Há uma narrativa da actualidade que envenena os dias de pessimismo. Não faltam mortes e crimes contra a humanidade, que nos caem na sopa, guerras que parecem eternas na sucessão dos dias, bombardeamentos que nos fazem abrir os olhos de espanto para a banalidade dos crimes,  e, nessa fronteira em que os dramas se reproduzem e ampliam, surgem rostos de desespero, a dramática condição que é tudo menos humana. Há palavras e lugares que a todo tempo entram dentro da nossa inquietação, povoam remorsos colectivos, fugazes imagens onde, se calhar, encontramos a síntese mais funda do desespero em olhares dramáticos de crianças cansadas ou na tristeza maior que fere o coração: aqueles instantes, com o aviso prévio de que as fotos podem bulir com as pessoas sensíveis, e são meninos com os corpos destroçados, se o crime for em Alepo, ou afogados no cemitério ao sol ou ao luar das praias do Mediterrâneo. Muitas dessas imagens são absolutamente cruéis, infernos concretos para atormentarem os dias. Apetece dizer como Rimbaud: "Acredito que o inferno existe. Logo estou lá"
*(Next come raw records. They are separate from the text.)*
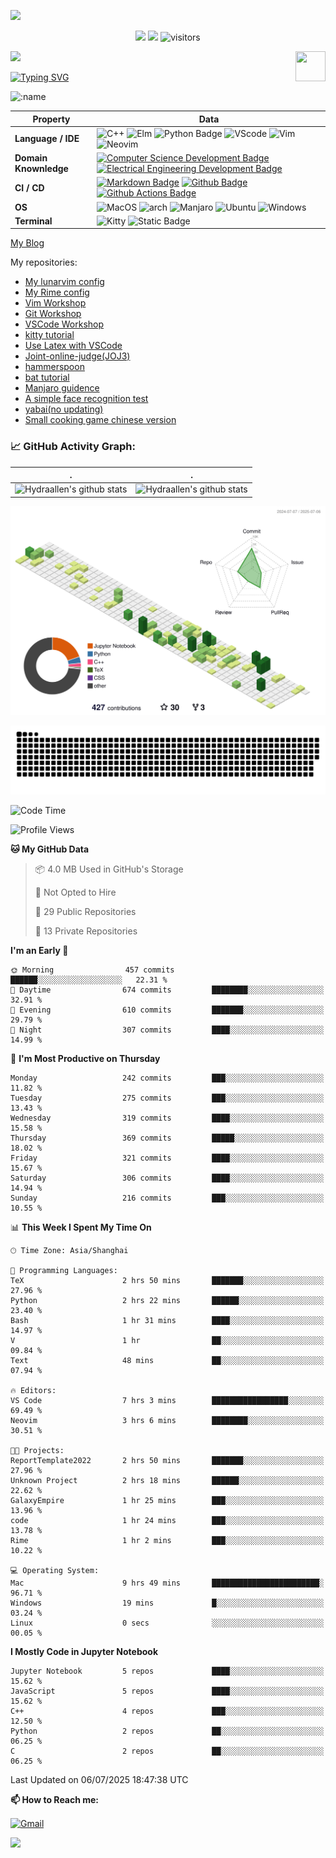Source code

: ![](assets/Bottom_up.svg)

<!--   my-icons -->

<p align="center">
    <a href="https://github.com/Hydraallen/Hydraallen"><img src="https://img.shields.io/badge/status-updating-brightgreen.svg"></a>
    <a href="https://github.com/Hydraallen/Hydraallen/graphs/contributors"><img src="https://img.shields.io/github/contributors/Hydraallen/Hydraallen?color=blue"></a>
    <img src="https://visitor-badge.laobi.icu/badge?page_id=Hydraallen.Hydraallen" alt="visitors"/>   
</p>

<!--   my-header-img -->
![](./src/header_.png)
<a href="https://www.python.org/"><img src="https://upload.wikimedia.org/wikipedia/commons/c/c3/Python-logo-notext.svg" align="right" height="48" width="48" ></a>


<!--   my-ticker -->    
[![Typing SVG](https://readme-typing-svg.herokuapp.com?color=%2336BCF7&center=true&vCenter=true&width=600&lines=Hi+there+👋,+I+am+Hydraalen;+Welcome+to+My+Profile!;Over+some+years+of+programming+experience;Always+learning+new+things+;Machine+learning+enthusiast+)](https://git.io/typing-svg)

![:name](https://count.getloli.com/get/@:Hydraallen?theme=rule34)
<!--   my-skils -->

| Property                                        | Data                                                         |
| ----------------------------------------------- | ------------------------------------------------------------ |
| **Language / IDE**                              | ![C++](https://img.shields.io/badge/C%2B%2B-3776AB?logo=cplusplus&logoColor=%2300599C)  ![Elm](https://img.shields.io/badge/Elm-3776AB?logo=elm&logoColor=%231293D8&link=https%3A%2F%2Felm-lang.org%2F)  ![Python Badge](https://img.shields.io/badge/-Python-3776AB?style=flat&logo=Python&logoColor=white)  ![VScode](https://img.shields.io/badge/VSCode-3776AB?logo=visualstudiocode&logoColor=%23007ACC&link=https%3A%2F%2Fcode.visualstudio.com%2F)  ![Vim](https://img.shields.io/badge/Vim-3776AB?logo=vim&logoColor=%23019733&link=https%3A%2F%2Fgithub.com%2FHydraallen%2FVim-Workshop)  ![Neovim](https://img.shields.io/badge/Neovim-3776AB?logo=neovim&logoColor=%2357A143&link=https%3A%2F%2Fgithub.com%2FHydraallen%2FVim-Workshop) |
| **Domain Knownledge**                           | [![Computer Science Development Badge](https://img.shields.io/badge/-Computer%20Science-FAB040?style=flat&logoColor=white)](https://github.com/search?q=user%3ABEPb&type=Repositories) [![Electrical Engineering Development Badge](https://img.shields.io/badge/-Electrical%20Engineering-4C8CBF?style=flat&logoColor=white)](https://github.com/search?q=user%3ABEPb&type=Repositories) |
| **CI / CD**                                     | [![Markdown Badge](https://img.shields.io/badge/-Markdown-2088FF?style=flat&logo=Markdown&logoColor=white)](https://github.com/BEPb/BEPb) [![Github Badge](https://img.shields.io/badge/-Github%20-2088FF?style=flat&logo=Github&logoColor=white)](https://github.com/BEPb/BEPb) [![Github Actions Badge](https://img.shields.io/badge/-Git%20-2088FF?style=flat&logo=Git&logoColor=white)](https://github.com/BEPb/BEPb) |
| **OS**                                          | ![MacOS](https://img.shields.io/badge/MacOS-white?style=flat-square%26amp&logo=macos&logoColor=%23000000) ![arch](https://img.shields.io/badge/Arch-black?style=flat-square%26amp&logo=archlinux&logoColor=%231793D1) ![Manjaro](https://img.shields.io/badge/Manjaro-black?style=flat-square%26amp&logo=manjaro&logoColor=%2335BF5C) ![Ubuntu](https://img.shields.io/badge/Ubuntu-black?style=flat-square%26amp&logo=ubuntu&logoColor=%23E95420) ![Windows](https://img.shields.io/badge/Windows-black?style=flat-square%26amp&logo=windows&logoColor=%230078D4)|
| **Terminal**                                          | ![Kitty](https://img.shields.io/badge/Kitty-white?style=flat-square%26amp&link=https%3A%2F%2Fgithub.com%2Fkovidgoyal%2Fkitty) ![Static Badge](https://img.shields.io/badge/iterm2-white?style=flat-square%26amp&logo=iterm2&logoColor=%23000000&link=https%3A%2F%2Fgithub.com%2Fkovidgoyal%2Fkitty)|

[My Blog](https://hydraallen.github.io/)

My repositories:

- [My lunarvim config](https://github.com/Hydraallen/lvim)
- [My Rime config](https://github.com/Hydraallen/Rime)
- [Vim Workshop](https://github.com/Hydraallen/Vim_wksp_2023)
- [Git Workshop](https://github.com/Hydraallen/Basic_Git_wksp)
- [VSCode Workshop](https://github.com/Hydraallen/VSCode_wksp)
- [kitty tutorial](https://github.com/Hydraallen/kitty)
- [Use Latex with VSCode](https://github.com/Hydraallen/Latex-vscode)
- [Joint-online-judge(JOJ3)](https://github.com/Hydraallen/JOJ3)
- [hammerspoon](https://github.com/Hydraallen/hammerspoon)
- [bat tutorial](https://github.com/Hydraallen/bat)
- [Manjaro guidence](https://github.com/Hydraallen/Manjaro)
- [A simple face recognition test](https://github.com/Hydraallen/Face-recognition)
- [yabai(no updating)](https://github.com/Hydraallen/yabai_Usage)
- [Small cooking game chinese version](https://github.com/Hydraallen/CookingGame)



<!--   GitHub stats graph -->
### 📈 GitHub Activity Graph:


| .                                                                                                                                       | .                                                                                                                         |
|-----------------------------------------------------------------------------------------------------------------------------------------|---------------------------------------------------------------------------------------------------------------------------|
| ![Hydraallen's github stats](https://github-readme-stats.vercel.app/api?username=Hydraallen&show_icons=true&theme=radical&include_all_commits=true) | ![Hydraallen's github stats](https://github-readme-stats.vercel.app/api/top-langs/?username=Hydraallen&theme=radical&layout=compact) |



<!--   profile-green-animate -->

![](./profile-3d-contrib/profile-green-animate.svg)

<!--   grid-snake -->
![](https://github.com/Hydraallen/Hydraallen/blob/output/github-contribution-grid-snake.svg)

<!--START_SECTION:waka-->
![Code Time](http://img.shields.io/badge/Code%20Time-1%2C062%20hrs%2040%20mins-blue)

![Profile Views](http://img.shields.io/badge/Profile%20Views-1-blue)

**🐱 My GitHub Data** 

> 📦 4.0 MB Used in GitHub's Storage 
 > 
> 🚫 Not Opted to Hire
 > 
> 📜 29 Public Repositories 
 > 
> 🔑 13 Private Repositories 
 > 
**I'm an Early 🐤** 

```text
🌞 Morning                457 commits         ██████░░░░░░░░░░░░░░░░░░░   22.31 % 
🌆 Daytime                674 commits         ████████░░░░░░░░░░░░░░░░░   32.91 % 
🌃 Evening                610 commits         ███████░░░░░░░░░░░░░░░░░░   29.79 % 
🌙 Night                  307 commits         ████░░░░░░░░░░░░░░░░░░░░░   14.99 % 
```
📅 **I'm Most Productive on Thursday** 

```text
Monday                   242 commits         ███░░░░░░░░░░░░░░░░░░░░░░   11.82 % 
Tuesday                  275 commits         ███░░░░░░░░░░░░░░░░░░░░░░   13.43 % 
Wednesday                319 commits         ████░░░░░░░░░░░░░░░░░░░░░   15.58 % 
Thursday                 369 commits         █████░░░░░░░░░░░░░░░░░░░░   18.02 % 
Friday                   321 commits         ████░░░░░░░░░░░░░░░░░░░░░   15.67 % 
Saturday                 306 commits         ████░░░░░░░░░░░░░░░░░░░░░   14.94 % 
Sunday                   216 commits         ███░░░░░░░░░░░░░░░░░░░░░░   10.55 % 
```


📊 **This Week I Spent My Time On** 

```text
🕑︎ Time Zone: Asia/Shanghai

💬 Programming Languages: 
TeX                      2 hrs 50 mins       ███████░░░░░░░░░░░░░░░░░░   27.96 % 
Python                   2 hrs 22 mins       ██████░░░░░░░░░░░░░░░░░░░   23.40 % 
Bash                     1 hr 31 mins        ████░░░░░░░░░░░░░░░░░░░░░   14.97 % 
V                        1 hr                ██░░░░░░░░░░░░░░░░░░░░░░░   09.84 % 
Text                     48 mins             ██░░░░░░░░░░░░░░░░░░░░░░░   07.94 % 

🔥 Editors: 
VS Code                  7 hrs 3 mins        █████████████████░░░░░░░░   69.49 % 
Neovim                   3 hrs 6 mins        ████████░░░░░░░░░░░░░░░░░   30.51 % 

🐱‍💻 Projects: 
ReportTemplate2022       2 hrs 50 mins       ███████░░░░░░░░░░░░░░░░░░   27.96 % 
Unknown Project          2 hrs 18 mins       ██████░░░░░░░░░░░░░░░░░░░   22.62 % 
GalaxyEmpire             1 hr 25 mins        ███░░░░░░░░░░░░░░░░░░░░░░   13.96 % 
code                     1 hr 24 mins        ███░░░░░░░░░░░░░░░░░░░░░░   13.78 % 
Rime                     1 hr 2 mins         ███░░░░░░░░░░░░░░░░░░░░░░   10.22 % 

💻 Operating System: 
Mac                      9 hrs 49 mins       ████████████████████████░   96.71 % 
Windows                  19 mins             █░░░░░░░░░░░░░░░░░░░░░░░░   03.24 % 
Linux                    0 secs              ░░░░░░░░░░░░░░░░░░░░░░░░░   00.05 % 
```

**I Mostly Code in Jupyter Notebook** 

```text
Jupyter Notebook         5 repos             ████░░░░░░░░░░░░░░░░░░░░░   15.62 % 
JavaScript               5 repos             ████░░░░░░░░░░░░░░░░░░░░░   15.62 % 
C++                      4 repos             ███░░░░░░░░░░░░░░░░░░░░░░   12.50 % 
Python                   2 repos             ██░░░░░░░░░░░░░░░░░░░░░░░   06.25 % 
C                        2 repos             ██░░░░░░░░░░░░░░░░░░░░░░░   06.25 % 
```




 Last Updated on 06/07/2025 18:47:38 UTC
<!--END_SECTION:waka-->




**📫 How to Reach me:**
<p align="left">
<a href="mailto:wangruiallen@gmail.com" target="blank"><img align="center" src="https://raw.githubusercontent.com/BEPb/BEPb/master/assets/gmail.svg" alt="Gmail" height="30" width="30" /></a>
</p>



</p>


![](assets/Bottom_down.svg)
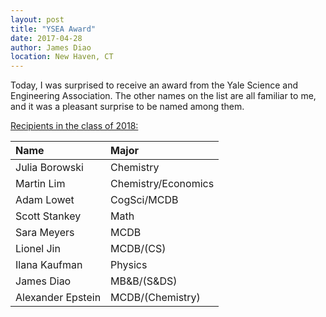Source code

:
 ```yaml
---
layout: post
title: "YSEA Award"
date: 2017-04-28
author: James Diao
location: New Haven, CT
---
```


Today, I was surprised to receive an award from the Yale Science and Engineering Association. The other names on the list are all familiar to me, and it was a pleasant surprise to be named among them. 

[Recipients in the class of 2018:](http://news.yale.edu/2017/05/03/deans-vanderlick-and-cooley-among-those-honored-ysea) 

<table class="table table-striped">
<thead>
<tr class="header">
<th align="left">Name</th>
<th align="left">Major</th>
</tr>
</thead>
<tbody>
<tr class="odd">
<td align="left">Julia Borowski</td>
<td align="left">Chemistry</td>
</tr>
<tr class="even">
<td align="left">Martin Lim</td>
<td align="left">Chemistry/Economics</td>
</tr>
<tr class="odd">
<td align="left">Adam Lowet</td>
<td align="left">CogSci/MCDB</td>
</tr>
<tr class="even">
<td align="left">Scott Stankey</td>
<td align="left">Math</td>
</tr>
<tr class="odd">
<td align="left">Sara Meyers</td>
<td align="left">MCDB</td>
</tr>
<tr class="even">
<td align="left">Lionel Jin</td>
<td align="left">MCDB/(CS)</td>
</tr>
<tr class="odd">
<td align="left">Ilana Kaufman</td>
<td align="left">Physics</td>
</tr>
<tr class="even">
<td align="left">James Diao</td>
<td align="left">MB&amp;B/(S&amp;DS)</td>
</tr>
<tr class="odd">
<td align="left">Alexander Epstein</td>
<td align="left">MCDB/(Chemistry)</td>
</tr>
</tbody>
</table>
Pensava nas circunstâncias dessa narrativa da actualidade, que é neurose do nosso tempo, e encontrei um texto que escrevi em 91 (há quanto tempo!) em que a escrita, face à desumanidade e à indignação que a emergência do quotidiano provocava (Cavaco tinha ganho as eleições com maioria absoluta!), batia à porta da esperança. Volto hoje a esse batente porque devemos continuar a acreditar que a esperança tem sempre razão. O texto:
"Às vezes um fio de céu azul, às vezes uma mão que se abre a outra mão, às vezes uma palavra murmurada quase a medo. Um gesto apenas, uma ideia, um pensamento. Um rosto, um breve sorriso, a ternura de um afecto. Às vezes um país. Uma história desigual, o intranquilo caminhar de um povo, os dramas vividos nesse fazer e refazer da vida colectiva. Nessa tarefa de um país se procurar a si próprio, nesse dramático lavrar de séculos, a expressão épica de mil contradições, aventuras e desventuras naufragadas, quase sempre a pátria adiada que sonhamos. As angústias para o dia seguinte, sabe-se lá se para o século! Penso tudo isso, mas desvio subitamente o olhar para a esperança, esse alfabeto que alguns de nós ainda falam ou balbuciam. É uma estátua de pedra, inteira, no Jardim do Paço, em Castelo Branco, que a erosão do tempo, as guerras, as servidões, as noites mais tristes, não destruíram. Feita por operários da arte, resistiu a tudo. Ali está, intacta, vertical. Este falar de pedra, a que os anos deram mais força, é a imagem de uma grande serenidade. Como quem acena à inquietação do futuro, que é a minha perplexidade de circunstância, parece que a oiço dizer: apesar de tudo, a esperança."
Apesar de tudo, repito eu agora, pensando na esperança como reduto intocável de dignidade, espécie de pão elementar e chama que alumiou sempre o caminho dos que fizeram da vida um combate pela liberdade e pelo Homem, como medida absoluta de todas as coisas.